Epoxy-based optical interconnects have become a limiting factor in data transmission speeds, with common failure modes including thermal drift, ageing and power-induced degradation. Photonect's laser fusion packaging technology directly bonds optical fibres or glass components to photonic chips without adhesives, eliminating these failure mechanisms while delivering what the company claims are faster, more scalable interconnects.

Simulation workflow accelerates design to fabrication

Photonect adopted a simulation-driven design approach using Photon Design's FIMMWAVE for waveguide structure development and FIMMPROP for propagation modelling. The tools employ eigenmode expansion (EME) techniques to process simulations quickly, enabling rapid design iterations and confident transition from design to fabrication.

Dr Juniyali Nauriyal, CEO of Photonect, said the software enabled accurate modelling of edge coupling to commercially available photonic foundry processes: "Eliminating epoxy gives highly efficient coupling to third-party photonic devices, with losses below half a dB per facet at 1,310 nm.

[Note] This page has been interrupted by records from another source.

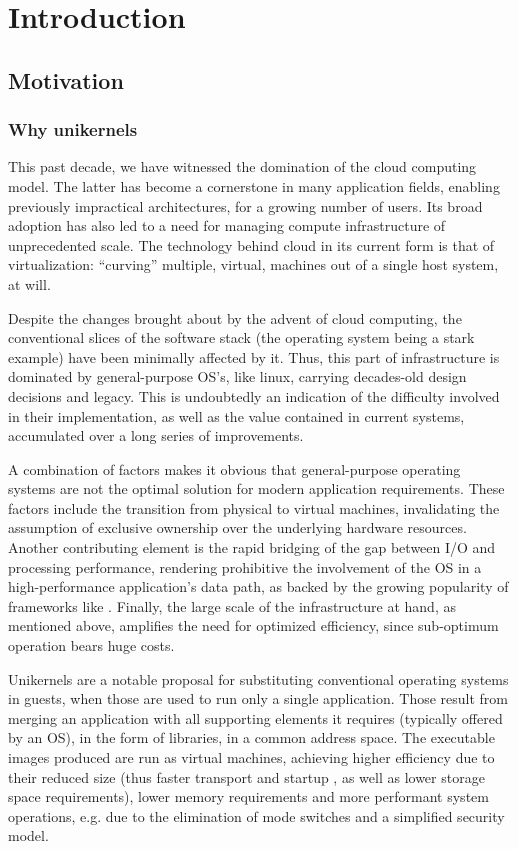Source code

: \chapter{Introduction}

\section{Motivation}

\subsection{Why unikernels}

This past decade, we have witnessed the domination of the cloud computing model.
The latter has become a cornerstone in many application fields, enabling
previously impractical architectures, for a growing number of users. Its broad
adoption has also led to a need for managing compute infrastructure of
unprecedented scale. The technology behind cloud in its current form is that of
virtualization: ``curving'' multiple, virtual, machines out of a single host
system, at will.

Despite the changes brought about by the advent of cloud computing, the
conventional slices of the software stack (the operating system being a stark
example) have been minimally affected by it. Thus, this part of infrastructure
is dominated by general-purpose OS's, like linux, carrying decades-old design
decisions and legacy. This is undoubtedly an indication of the difficulty
involved in their implementation, as well as the value contained in current
systems, accumulated over a long series of improvements.

A combination of factors makes it obvious that general-purpose operating systems
are not the optimal solution for modern application requirements. These factors
include the transition from physical to virtual machines, invalidating the
assumption of exclusive ownership over the underlying hardware resources.
Another contributing element is the rapid bridging of the gap between I/O and
processing performance, rendering prohibitive the involvement of the OS in a
high-performance application's data path, as backed by the growing popularity of
frameworks like \cite{dpdk, spdk}. Finally, the large scale of the
infrastructure at hand, as mentioned above, amplifies the need for optimized
efficiency, since sub-optimum operation bears huge costs.

Unikernels are a notable proposal for substituting conventional operating
systems in guests, when those are used to run only a single application. Those
result from merging an application with all supporting elements it requires
(typically offered by an OS), in the form of libraries, in a common address
space. The executable images produced are run as virtual machines, achieving
higher efficiency due to their reduced size (thus faster transport and startup
\cite{jitsu}, as well as lower storage space requirements), lower memory
requirements and more performant system operations, e.g. due to the elimination
of mode switches and a simplified security model.


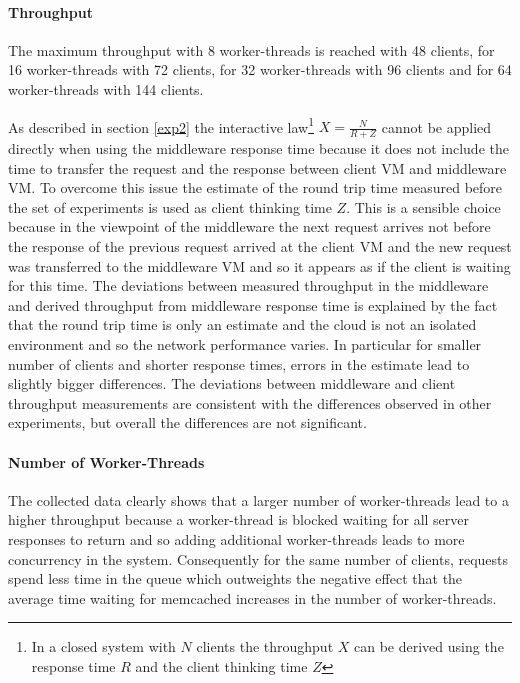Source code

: \documentclass[report.tex]{subfiles}
\begin{document}
\paragraph{Throughput}
The maximum throughput with 8 worker-threads is reached with 48 clients, for 16 worker-threads with 72 clients, for 32 worker-threads with 96 clients and for 64 worker-threads with 144 clients.
 
As described in section \ref{exp2} the interactive law\footnote{In a closed system with $N$ clients the throughput $X$ can be derived using the response time $R$ and the client thinking time $Z$} $X = \frac{N}{R+Z}$ cannot be applied directly when using the middleware response time because it does not include the time to transfer the request and the response between client VM and middleware VM. To overcome this issue the estimate of the round trip time measured before the set of experiments is used as client thinking time $Z$. This is a sensible choice because in the viewpoint of the middleware the next request arrives not before the response of the previous request arrived at the client VM and the new request was transferred to the middleware VM and so it appears as if the client is waiting for this time.
The deviations between measured throughput in the middleware and derived throughput from middleware response time is explained by the fact that the round trip time is only an estimate and the cloud is not an isolated environment and so the network performance varies. In particular for smaller number of clients and shorter response times, errors in the estimate lead to slightly bigger differences.
The deviations between middleware and client throughput measurements are consistent with the differences observed in other experiments, but overall the differences are not significant.


\paragraph{Number of Worker-Threads}
The collected data clearly shows that a larger number of worker-threads lead to a higher throughput because a worker-thread is blocked waiting for all server responses to return and so adding additional worker-threads leads to more concurrency in the system. Consequently for the same number of clients, requests spend less time in the queue which outweights the negative effect that the average time waiting for memcached increases in the number of worker-threads.
\end{document}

In fact, our optical interconnections deliver cost savings of between 50% and 80%, are up to 10 times faster, support three times more optical power, and have up to four times the efficiency."

Nauriyal added that FIMMWAVE's use of eigenmode expansion was critical to the development process: "This was key, as it enabled rapid iterations in our design approach and confident transition to fabrication, validating low-loss coupling without adhesives."

Industry context: packaging as the bottleneck

Dr Dominic Gallagher, CEO of Photon Design, said rising data rates and power density demands in AI, cloud computing and high-speed networking had made fibre-to-chip attachment the bottleneck in optical systems: "Traditional epoxy-based packaging methods are slow, costly and increasingly difficult to manufacture in volume. However, using our simulation tools, Photonect has reinvented optical interconnect packaging, with epoxy-free fibre-to-chip attachment and an ultra-low-loss silicon dioxide mode converter design – a game-changer in the industry."

The technology combines laser fusion bonding with an engineered silicon dioxide mode converter to achieve the reported coupling efficiency figures.